**Work item:** May I have the lines from the one containing "for reference) |" to the end of the entries, returned exactly and with nothing else?

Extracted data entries
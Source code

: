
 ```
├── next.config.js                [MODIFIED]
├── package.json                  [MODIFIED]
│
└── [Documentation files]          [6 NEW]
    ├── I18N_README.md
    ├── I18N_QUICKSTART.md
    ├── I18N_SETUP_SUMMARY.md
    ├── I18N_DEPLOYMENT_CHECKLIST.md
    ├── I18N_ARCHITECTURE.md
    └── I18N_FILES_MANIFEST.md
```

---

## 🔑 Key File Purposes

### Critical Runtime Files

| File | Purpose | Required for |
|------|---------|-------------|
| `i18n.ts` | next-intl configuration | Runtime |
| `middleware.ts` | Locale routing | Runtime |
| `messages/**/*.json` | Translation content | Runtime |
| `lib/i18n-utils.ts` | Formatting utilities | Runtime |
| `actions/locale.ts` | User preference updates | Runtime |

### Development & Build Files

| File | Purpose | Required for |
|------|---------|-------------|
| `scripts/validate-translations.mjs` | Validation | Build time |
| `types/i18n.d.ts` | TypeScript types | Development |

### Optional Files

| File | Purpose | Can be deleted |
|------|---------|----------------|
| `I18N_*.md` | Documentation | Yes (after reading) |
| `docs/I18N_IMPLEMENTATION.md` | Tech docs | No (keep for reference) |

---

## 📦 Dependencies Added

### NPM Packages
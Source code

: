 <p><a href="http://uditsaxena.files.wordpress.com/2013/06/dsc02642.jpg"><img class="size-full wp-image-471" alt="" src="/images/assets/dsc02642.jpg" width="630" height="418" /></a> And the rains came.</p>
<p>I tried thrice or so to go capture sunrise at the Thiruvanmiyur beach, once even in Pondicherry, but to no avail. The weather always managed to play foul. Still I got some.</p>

**Task answer:**
| `docs/I18N_IMPLEMENTATION.md` | Tech docs | No (keep for reference) |

---

## 📦 Dependencies Added

### NPM Packages
Source code

: <p><a href="http://uditsaxena.files.wordpress.com/2013/06/dsc02642.jpg"><img class="size-full wp-image-471" alt="" src="/images/assets/dsc02642.jpg" width="630" height="418" /></a> And the rains came.</p>
<p>I tried thrice or so to go capture sunrise at the Thiruvanmiyur beach, once even in Pondicherry, but to no avail. The weather always managed to play foul. Still I got some.</p>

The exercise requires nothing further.